Your reply should hold only the lines from the records below where "padding" occurs.

* DATA PROVIDED *
•••

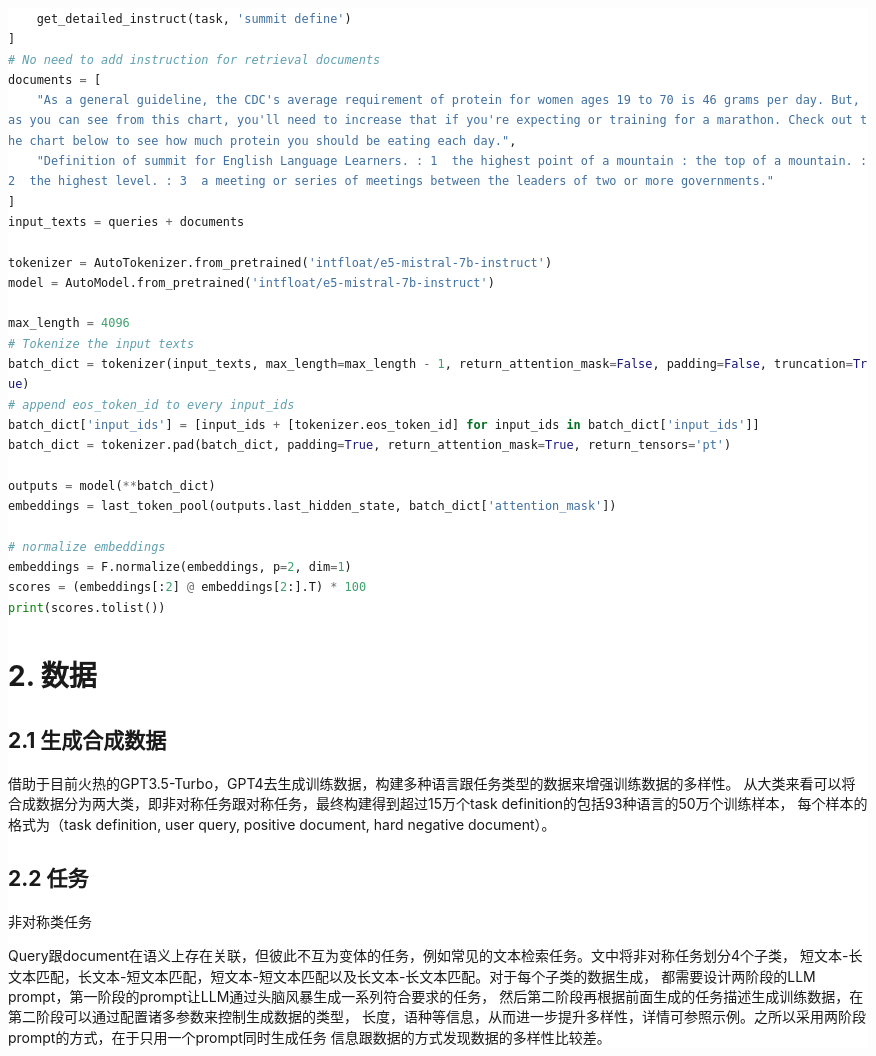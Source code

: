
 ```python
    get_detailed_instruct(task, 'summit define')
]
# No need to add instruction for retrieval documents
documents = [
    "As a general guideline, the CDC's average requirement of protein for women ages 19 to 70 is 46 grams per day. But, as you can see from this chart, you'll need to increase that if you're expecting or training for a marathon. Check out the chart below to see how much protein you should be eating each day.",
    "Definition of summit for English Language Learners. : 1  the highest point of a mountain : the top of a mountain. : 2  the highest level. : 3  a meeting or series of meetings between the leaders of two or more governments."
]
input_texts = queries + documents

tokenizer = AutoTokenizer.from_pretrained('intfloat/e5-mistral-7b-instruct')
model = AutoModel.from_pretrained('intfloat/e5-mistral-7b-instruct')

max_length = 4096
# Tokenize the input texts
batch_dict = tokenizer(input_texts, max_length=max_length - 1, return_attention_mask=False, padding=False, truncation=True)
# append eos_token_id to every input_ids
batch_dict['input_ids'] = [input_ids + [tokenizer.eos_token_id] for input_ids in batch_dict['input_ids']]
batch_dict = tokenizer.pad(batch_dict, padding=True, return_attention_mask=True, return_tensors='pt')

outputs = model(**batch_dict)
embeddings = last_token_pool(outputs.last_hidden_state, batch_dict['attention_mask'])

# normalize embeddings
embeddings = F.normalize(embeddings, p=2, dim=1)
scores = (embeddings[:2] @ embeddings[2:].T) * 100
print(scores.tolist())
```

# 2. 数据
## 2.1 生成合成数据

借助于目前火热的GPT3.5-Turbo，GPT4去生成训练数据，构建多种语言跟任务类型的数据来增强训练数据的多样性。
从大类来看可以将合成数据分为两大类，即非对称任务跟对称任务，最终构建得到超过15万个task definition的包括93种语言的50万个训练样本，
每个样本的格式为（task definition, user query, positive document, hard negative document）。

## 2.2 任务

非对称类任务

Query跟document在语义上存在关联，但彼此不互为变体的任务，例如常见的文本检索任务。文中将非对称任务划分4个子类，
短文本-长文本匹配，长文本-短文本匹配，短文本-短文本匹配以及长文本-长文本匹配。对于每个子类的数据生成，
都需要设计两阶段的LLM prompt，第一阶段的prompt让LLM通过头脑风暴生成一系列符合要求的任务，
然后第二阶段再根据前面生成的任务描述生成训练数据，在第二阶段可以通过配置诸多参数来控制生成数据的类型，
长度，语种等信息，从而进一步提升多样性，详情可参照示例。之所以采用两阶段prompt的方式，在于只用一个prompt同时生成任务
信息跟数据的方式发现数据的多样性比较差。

•••

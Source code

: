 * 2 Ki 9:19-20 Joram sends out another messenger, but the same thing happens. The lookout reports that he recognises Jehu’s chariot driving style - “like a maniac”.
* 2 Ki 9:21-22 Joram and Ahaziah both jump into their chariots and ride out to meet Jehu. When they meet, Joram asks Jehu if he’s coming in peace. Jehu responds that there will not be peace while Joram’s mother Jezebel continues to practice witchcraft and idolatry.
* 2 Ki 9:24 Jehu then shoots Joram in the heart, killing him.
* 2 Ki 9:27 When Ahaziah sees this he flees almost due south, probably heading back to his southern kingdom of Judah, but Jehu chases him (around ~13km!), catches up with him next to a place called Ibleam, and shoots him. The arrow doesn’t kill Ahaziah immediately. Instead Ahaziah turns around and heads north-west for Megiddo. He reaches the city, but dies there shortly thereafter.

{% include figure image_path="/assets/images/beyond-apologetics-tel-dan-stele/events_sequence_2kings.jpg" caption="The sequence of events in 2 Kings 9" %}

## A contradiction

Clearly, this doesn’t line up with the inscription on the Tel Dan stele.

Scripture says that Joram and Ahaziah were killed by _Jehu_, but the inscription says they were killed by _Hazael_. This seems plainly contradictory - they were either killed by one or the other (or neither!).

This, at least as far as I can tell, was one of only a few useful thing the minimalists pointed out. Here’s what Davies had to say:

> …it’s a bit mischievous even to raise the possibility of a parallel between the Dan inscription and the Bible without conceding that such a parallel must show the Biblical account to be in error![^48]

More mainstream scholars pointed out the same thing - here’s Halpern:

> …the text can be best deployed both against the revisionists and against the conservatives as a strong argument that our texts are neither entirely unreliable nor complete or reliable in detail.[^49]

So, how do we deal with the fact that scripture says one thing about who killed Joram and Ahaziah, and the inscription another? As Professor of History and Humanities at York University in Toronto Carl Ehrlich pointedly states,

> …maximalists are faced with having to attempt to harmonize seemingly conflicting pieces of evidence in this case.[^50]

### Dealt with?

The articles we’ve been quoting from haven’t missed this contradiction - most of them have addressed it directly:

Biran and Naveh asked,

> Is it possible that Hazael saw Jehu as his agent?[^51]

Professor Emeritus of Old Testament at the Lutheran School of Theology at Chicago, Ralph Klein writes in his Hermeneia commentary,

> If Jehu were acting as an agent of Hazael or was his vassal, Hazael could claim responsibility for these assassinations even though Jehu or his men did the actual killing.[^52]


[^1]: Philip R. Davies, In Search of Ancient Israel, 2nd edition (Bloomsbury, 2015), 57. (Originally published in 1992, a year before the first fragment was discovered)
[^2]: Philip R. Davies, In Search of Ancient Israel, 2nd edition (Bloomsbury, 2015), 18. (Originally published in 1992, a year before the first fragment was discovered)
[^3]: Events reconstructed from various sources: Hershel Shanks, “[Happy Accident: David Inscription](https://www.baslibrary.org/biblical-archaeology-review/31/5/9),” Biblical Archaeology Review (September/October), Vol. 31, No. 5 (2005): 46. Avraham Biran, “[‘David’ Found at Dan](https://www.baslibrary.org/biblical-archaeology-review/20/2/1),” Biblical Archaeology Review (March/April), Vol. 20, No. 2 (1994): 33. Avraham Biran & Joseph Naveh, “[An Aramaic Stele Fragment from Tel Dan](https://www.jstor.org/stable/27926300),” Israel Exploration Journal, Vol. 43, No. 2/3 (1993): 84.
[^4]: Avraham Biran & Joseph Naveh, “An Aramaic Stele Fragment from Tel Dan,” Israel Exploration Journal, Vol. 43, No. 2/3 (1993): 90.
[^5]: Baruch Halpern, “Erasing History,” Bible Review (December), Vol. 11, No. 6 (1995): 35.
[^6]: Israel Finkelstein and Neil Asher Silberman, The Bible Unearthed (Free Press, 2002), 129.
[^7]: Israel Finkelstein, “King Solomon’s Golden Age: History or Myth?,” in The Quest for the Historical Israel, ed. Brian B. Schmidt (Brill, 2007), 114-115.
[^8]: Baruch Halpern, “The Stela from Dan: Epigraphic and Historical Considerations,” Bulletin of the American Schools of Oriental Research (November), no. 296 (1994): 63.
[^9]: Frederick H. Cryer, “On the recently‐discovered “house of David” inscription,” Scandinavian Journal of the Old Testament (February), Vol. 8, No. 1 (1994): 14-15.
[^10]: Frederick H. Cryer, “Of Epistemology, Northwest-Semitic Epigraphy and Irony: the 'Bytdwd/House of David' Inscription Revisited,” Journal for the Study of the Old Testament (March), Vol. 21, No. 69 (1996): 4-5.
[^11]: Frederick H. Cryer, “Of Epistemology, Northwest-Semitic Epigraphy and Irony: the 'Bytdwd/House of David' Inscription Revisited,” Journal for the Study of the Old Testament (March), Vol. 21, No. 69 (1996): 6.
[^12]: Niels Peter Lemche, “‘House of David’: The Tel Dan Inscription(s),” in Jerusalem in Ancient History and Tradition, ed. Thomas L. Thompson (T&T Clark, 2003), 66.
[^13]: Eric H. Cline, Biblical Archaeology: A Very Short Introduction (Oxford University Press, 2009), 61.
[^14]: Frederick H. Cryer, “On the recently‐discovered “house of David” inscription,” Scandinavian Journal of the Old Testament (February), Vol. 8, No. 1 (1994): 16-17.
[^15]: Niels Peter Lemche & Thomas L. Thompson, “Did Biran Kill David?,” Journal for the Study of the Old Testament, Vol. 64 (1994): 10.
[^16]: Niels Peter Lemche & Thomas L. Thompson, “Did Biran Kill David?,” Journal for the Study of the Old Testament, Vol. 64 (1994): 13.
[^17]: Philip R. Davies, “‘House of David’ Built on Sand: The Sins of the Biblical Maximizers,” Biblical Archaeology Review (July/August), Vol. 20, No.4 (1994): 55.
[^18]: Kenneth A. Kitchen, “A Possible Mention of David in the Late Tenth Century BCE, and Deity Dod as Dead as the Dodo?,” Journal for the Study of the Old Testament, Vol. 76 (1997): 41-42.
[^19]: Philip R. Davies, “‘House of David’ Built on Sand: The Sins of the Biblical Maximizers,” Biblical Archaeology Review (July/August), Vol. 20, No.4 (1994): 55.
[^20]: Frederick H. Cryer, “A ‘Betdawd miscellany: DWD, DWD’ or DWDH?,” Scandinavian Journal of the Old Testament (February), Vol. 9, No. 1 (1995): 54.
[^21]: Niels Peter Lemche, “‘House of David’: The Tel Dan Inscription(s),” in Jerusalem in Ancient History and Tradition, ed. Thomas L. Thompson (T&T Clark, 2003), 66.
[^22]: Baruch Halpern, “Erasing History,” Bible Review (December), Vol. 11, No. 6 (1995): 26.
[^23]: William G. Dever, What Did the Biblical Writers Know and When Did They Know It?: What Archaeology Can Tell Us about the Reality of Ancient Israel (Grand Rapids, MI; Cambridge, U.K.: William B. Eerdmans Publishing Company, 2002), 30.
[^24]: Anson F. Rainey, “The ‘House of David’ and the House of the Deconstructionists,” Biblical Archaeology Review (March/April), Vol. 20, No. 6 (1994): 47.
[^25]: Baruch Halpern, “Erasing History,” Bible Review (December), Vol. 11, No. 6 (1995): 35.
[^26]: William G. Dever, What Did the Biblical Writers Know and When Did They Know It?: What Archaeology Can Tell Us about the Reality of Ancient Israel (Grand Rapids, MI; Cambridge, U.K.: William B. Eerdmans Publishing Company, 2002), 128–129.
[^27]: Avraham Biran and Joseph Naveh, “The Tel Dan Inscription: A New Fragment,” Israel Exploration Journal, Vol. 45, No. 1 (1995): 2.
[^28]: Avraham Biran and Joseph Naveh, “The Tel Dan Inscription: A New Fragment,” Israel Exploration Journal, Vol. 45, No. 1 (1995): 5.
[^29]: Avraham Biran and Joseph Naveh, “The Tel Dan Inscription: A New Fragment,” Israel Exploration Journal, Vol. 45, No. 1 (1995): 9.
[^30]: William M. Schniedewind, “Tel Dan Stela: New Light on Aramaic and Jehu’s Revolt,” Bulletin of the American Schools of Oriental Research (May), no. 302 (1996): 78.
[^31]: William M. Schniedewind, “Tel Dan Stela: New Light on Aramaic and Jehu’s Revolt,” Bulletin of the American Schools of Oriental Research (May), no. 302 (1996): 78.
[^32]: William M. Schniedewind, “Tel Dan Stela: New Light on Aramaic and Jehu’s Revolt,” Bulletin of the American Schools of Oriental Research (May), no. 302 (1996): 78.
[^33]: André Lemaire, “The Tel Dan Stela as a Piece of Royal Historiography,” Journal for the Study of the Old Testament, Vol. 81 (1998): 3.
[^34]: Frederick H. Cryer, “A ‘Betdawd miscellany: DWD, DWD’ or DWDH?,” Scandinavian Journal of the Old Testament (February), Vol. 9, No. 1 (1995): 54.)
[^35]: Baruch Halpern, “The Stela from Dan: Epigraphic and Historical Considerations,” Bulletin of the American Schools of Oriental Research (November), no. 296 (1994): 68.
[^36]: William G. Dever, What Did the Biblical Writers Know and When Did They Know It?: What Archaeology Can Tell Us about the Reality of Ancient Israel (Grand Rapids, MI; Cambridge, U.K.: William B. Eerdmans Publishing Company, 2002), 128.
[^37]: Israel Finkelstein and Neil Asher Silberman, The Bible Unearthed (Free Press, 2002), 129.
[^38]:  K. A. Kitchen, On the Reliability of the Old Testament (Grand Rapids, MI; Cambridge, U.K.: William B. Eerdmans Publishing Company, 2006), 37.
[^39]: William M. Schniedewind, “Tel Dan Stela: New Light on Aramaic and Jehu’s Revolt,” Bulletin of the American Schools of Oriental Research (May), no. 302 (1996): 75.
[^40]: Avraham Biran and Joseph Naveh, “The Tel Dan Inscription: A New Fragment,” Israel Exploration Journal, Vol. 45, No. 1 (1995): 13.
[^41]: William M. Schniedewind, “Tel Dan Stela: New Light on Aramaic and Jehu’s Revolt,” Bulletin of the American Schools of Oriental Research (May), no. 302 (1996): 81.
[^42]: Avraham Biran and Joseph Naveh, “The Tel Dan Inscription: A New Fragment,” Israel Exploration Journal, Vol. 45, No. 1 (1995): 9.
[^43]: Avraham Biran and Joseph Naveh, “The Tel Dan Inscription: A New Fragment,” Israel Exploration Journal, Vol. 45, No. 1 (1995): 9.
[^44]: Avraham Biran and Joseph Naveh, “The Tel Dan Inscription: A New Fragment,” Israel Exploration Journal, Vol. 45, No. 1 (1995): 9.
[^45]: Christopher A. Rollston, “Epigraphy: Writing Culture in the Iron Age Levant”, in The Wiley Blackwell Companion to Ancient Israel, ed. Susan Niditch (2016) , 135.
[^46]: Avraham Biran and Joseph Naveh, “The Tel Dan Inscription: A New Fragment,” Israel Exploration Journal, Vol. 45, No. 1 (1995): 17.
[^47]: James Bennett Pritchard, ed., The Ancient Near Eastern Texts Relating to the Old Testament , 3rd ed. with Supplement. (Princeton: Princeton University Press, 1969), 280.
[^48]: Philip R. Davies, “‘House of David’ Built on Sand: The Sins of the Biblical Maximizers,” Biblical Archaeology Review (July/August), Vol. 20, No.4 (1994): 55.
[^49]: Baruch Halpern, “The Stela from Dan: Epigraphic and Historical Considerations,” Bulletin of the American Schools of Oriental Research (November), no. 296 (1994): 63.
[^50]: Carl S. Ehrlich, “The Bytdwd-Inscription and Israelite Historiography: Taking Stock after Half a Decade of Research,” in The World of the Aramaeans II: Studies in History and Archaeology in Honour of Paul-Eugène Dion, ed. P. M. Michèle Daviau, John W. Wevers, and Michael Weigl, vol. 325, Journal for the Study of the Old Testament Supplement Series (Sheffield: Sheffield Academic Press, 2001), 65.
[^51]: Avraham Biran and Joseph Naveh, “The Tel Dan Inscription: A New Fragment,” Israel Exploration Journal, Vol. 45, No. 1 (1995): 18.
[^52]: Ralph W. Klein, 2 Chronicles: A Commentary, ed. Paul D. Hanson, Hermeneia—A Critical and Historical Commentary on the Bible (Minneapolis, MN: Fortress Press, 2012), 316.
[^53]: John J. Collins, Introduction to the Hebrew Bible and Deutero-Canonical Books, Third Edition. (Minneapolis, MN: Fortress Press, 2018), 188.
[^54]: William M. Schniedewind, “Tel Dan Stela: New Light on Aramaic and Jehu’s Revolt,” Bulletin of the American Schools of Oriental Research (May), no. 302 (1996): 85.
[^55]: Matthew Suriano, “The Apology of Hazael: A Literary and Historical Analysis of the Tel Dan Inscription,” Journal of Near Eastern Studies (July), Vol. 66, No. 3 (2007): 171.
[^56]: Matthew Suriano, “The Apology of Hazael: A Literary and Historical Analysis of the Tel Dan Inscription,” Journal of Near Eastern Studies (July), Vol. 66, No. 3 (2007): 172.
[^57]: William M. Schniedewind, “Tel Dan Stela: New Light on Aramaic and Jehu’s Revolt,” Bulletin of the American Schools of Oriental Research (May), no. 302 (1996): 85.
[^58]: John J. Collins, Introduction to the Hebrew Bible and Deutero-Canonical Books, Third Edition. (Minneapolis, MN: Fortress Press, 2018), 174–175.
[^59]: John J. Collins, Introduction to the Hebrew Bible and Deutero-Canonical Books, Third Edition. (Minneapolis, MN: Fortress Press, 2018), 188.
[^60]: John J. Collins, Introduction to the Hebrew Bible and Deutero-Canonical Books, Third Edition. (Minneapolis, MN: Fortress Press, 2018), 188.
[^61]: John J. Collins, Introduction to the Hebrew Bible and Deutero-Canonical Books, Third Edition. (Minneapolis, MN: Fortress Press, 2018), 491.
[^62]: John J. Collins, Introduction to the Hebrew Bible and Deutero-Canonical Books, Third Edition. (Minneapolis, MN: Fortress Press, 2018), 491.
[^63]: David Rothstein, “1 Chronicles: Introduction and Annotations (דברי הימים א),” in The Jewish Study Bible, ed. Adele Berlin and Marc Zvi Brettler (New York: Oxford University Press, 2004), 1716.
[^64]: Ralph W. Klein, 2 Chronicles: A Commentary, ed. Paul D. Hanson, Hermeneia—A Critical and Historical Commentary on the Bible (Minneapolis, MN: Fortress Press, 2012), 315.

•••

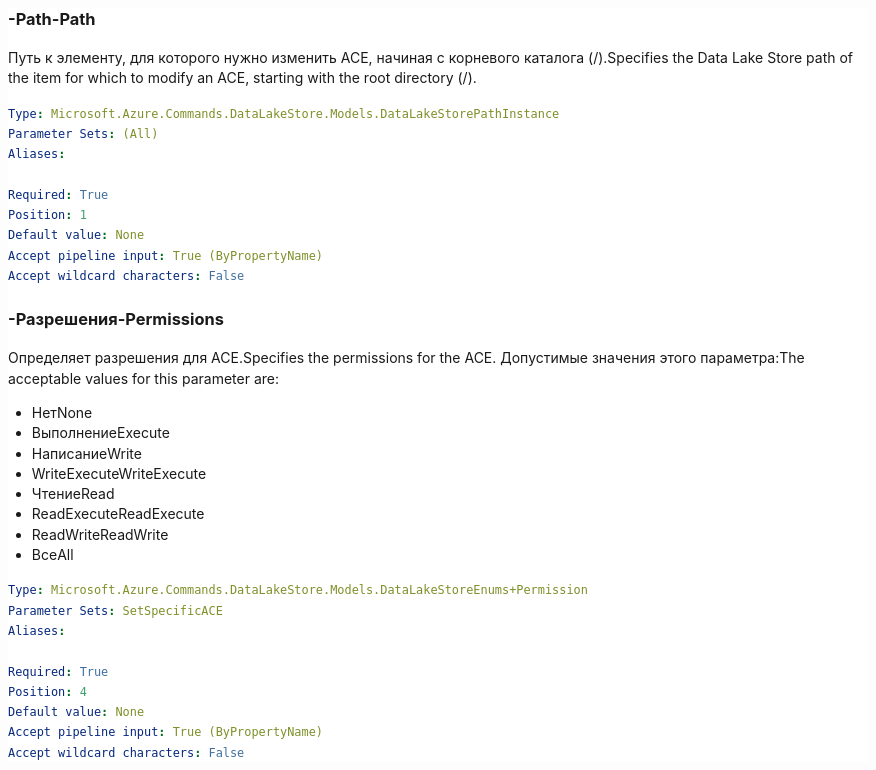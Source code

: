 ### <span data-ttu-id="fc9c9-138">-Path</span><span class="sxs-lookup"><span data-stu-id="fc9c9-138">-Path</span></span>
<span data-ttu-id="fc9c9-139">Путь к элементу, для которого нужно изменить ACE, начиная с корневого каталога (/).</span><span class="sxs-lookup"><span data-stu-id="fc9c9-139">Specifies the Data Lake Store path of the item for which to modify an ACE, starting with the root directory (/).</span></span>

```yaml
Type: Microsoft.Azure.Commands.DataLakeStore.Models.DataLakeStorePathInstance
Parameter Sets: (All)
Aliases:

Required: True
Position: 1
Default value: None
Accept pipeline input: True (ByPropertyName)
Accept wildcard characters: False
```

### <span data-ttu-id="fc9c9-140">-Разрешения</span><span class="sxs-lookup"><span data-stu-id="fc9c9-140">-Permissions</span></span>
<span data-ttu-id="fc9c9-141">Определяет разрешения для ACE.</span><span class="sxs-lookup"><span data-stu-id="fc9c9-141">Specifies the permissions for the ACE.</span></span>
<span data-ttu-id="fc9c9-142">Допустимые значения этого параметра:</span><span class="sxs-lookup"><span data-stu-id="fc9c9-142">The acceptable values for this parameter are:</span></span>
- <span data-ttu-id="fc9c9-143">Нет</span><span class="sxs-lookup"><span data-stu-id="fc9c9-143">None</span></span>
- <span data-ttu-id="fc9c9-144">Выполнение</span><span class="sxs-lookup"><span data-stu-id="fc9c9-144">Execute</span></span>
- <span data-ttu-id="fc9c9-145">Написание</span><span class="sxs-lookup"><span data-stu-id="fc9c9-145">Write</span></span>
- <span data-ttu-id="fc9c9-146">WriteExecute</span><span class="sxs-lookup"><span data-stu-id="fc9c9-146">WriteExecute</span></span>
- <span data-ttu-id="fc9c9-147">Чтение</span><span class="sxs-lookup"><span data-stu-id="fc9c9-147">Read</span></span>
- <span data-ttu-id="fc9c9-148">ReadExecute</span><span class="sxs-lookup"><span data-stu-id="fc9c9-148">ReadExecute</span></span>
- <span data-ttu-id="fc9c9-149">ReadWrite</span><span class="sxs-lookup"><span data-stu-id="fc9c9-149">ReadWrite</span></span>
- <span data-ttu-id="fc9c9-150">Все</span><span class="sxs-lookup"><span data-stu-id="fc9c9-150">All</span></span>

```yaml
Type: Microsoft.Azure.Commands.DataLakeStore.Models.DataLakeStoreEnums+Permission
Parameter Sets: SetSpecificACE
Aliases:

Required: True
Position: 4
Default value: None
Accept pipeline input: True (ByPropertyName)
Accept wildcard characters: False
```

•••

* ANSWER BELOW *
batch_dict = tokenizer(input_texts, max_length=max_length - 1, return_attention_mask=False, padding=False, truncation=True)
batch_dict = tokenizer.pad(batch_dict, padding=True, return_attention_mask=True, return_tensors='pt')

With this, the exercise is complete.